OPINION:
The Second Amendment isn’t getting much respect these days. With contentious issues such as immigration and federal spending stealing the political spotlight, the Supreme Court decided it was far too busy to clarify the meaning of our right to keep and bear arms.
Chief Justice John G. Roberts Jr. and the high court majority declined to take a stand on a simple question: whether the AR-15, the most popular rifle in the United States, qualifies as being “in common use” and thus entitled to constitutional protection.
The Maryland General Assembly and eight other states have enacted schemes to prevent firearms ownership by 30 million law-abiding Americans. In its zeal to forbid Marylanders from owning scary-looking black rifles, the 4th U.S. Circuit Court of Appeals declared that AR-15s aren’t “arms.”
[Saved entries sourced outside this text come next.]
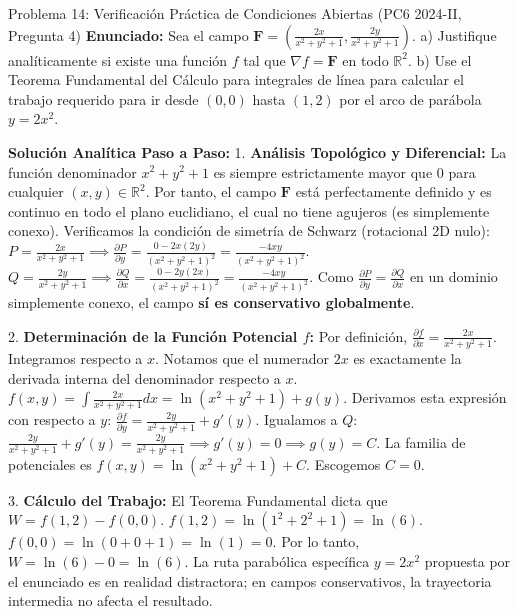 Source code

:\documentclass[11pt,a4paper]{article}
\begin{document}
\begin{ejerciciobox}{Problema 14: Verificación Práctica de Condiciones Abiertas (PC6 2024-II, Pregunta 4)}
\textbf{Enunciado:}
Sea el campo $\mathbf{F} = \left( \frac{2x}{x^2+y^2+1}, \frac{2y}{x^2+y^2+1} \right)$.
a) Justifique analíticamente si existe una función $f$ tal que $\nabla f = \mathbf{F}$ en todo $\mathbb{R}^2$.
b) Use el Teorema Fundamental del Cálculo para integrales de línea para calcular el trabajo requerido para ir desde $(0,0)$ hasta $(1,2)$ por el arco de parábola $y = 2x^2$.

\textbf{Solución Analítica Paso a Paso:}
1. \textbf{Análisis Topológico y Diferencial:}
La función denominador $x^2+y^2+1$ es siempre estrictamente mayor que $0$ para cualquier $(x,y) \in \mathbb{R}^2$. Por tanto, el campo $\mathbf{F}$ está perfectamente definido y es continuo en todo el plano euclidiano, el cual no tiene agujeros (es simplemente conexo).
Verificamos la condición de simetría de Schwarz (rotacional 2D nulo):
$P = \frac{2x}{x^2+y^2+1} \implies \frac{\partial P}{\partial y} = \frac{0 - 2x(2y)}{(x^2+y^2+1)^2} = \frac{-4xy}{(x^2+y^2+1)^2}$.
$Q = \frac{2y}{x^2+y^2+1} \implies \frac{\partial Q}{\partial x} = \frac{0 - 2y(2x)}{(x^2+y^2+1)^2} = \frac{-4xy}{(x^2+y^2+1)^2}$.
Como $\frac{\partial P}{\partial y} = \frac{\partial Q}{\partial x}$ en un dominio simplemente conexo, el campo \textbf{sí es conservativo globalmente}.

2. \textbf{Determinación de la Función Potencial $f$:}
Por definición, $\frac{\partial f}{\partial x} = \frac{2x}{x^2+y^2+1}$.
Integramos respecto a $x$. Notamos que el numerador $2x$ es exactamente la derivada interna del denominador respecto a $x$.
$f(x,y) = \int \frac{2x}{x^2+y^2+1} dx = \ln(x^2+y^2+1) + g(y)$.
Derivamos esta expresión con respecto a $y$:
$\frac{\partial f}{\partial y} = \frac{2y}{x^2+y^2+1} + g'(y)$.
Igualamos a $Q$:
$\frac{2y}{x^2+y^2+1} + g'(y) = \frac{2y}{x^2+y^2+1} \implies g'(y) = 0 \implies g(y) = C$.
La familia de potenciales es $f(x,y) = \ln(x^2+y^2+1) + C$. Escogemos $C=0$.

3. \textbf{Cálculo del Trabajo:}
El Teorema Fundamental dicta que $W = f(1,2) - f(0,0)$.
$f(1,2) = \ln(1^2 + 2^2 + 1) = \ln(6)$.
$f(0,0) = \ln(0 + 0 + 1) = \ln(1) = 0$.
Por lo tanto, $W = \ln(6) - 0 = \ln(6)$. La ruta parabólica específica $y = 2x^2$ propuesta por el enunciado es en realidad distractora; en campos conservativos, la trayectoria intermedia no afecta el resultado.

\end{ejerciciobox}
\end{document}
Justice Brett M. Kavanaugh said he realized the 4th Circuit’s reasoning was “questionable,” but its conclusion stands, for now.
Refusing to hear the case “does not mean that the Court agrees with a lower-court decision or that the issue is not worthy of review,” his honor explained. “Additional petitions for certiorari will likely be before this Court shortly and, in my view, this Court should and presumably will address the AR-15 issue soon, in the next Term or two.”
Justices Samuel A. Alito Jr., Neil M. Gorsuch and Clarence Thomas had urged their colleagues to act, given the level of cruel and unusual torture the appellate judges applied to the law to arrive at their preferred outcome. The 4th Circuit offered the straw man argument that bazookas and briefcase nukes might be carried one day if the judiciary tolerated the bearing of any “common” weapons for self-defense.
Justice Thomas countered: “To fend off the fantastical threat of Americans lobbing nuclear warheads at one another, the Fourth Circuit has allowed the very real threat of the government depriving Americans of the rifle that they most favor for protecting themselves and their families.”
The same high court majority that rushed within a matter of hours to vindicate the supposed due process rights of illegal alien gang members now suggests law-abiding American citizens must sit at the back of the constitutional bus and wait a “Term or two” before being heard on this matter, even when they have a slam-dunk case.
“I doubt we would sit idly by if lower courts were to so subvert our precedents involving any other constitutional right. Until we are vigilant in enforcing it, the right to bear arms will remain a second-class right,” Justice Thomas observed.
Congress and the president shouldn’t rest while the high court winks at states that perpetuate injustice. The House ought to force the issue by adopting legislation providing nationwide reciprocity for concealed carry permits.
Introduced by Rep. Richard Hudson, North Carolina Republican, the bill would enable a resident of one state to lawfully protect himself and his family when traveling to jurisdictions such as the District of Columbia, where officials intentionally make the requirements for obtaining a permit expensive and onerous.
Under the proposal, which has cleared the Judiciary Committee, concealed carry permits would function like driver’s licenses. A permit valid in one state would be recognized as valid in another, so long as permit holders abide by local regulations when exercising their right.
Such legislation is one way the legislative and executive branches can remind the high court and rebellious Democratic-led states that the Bill of Rights isn’t optional.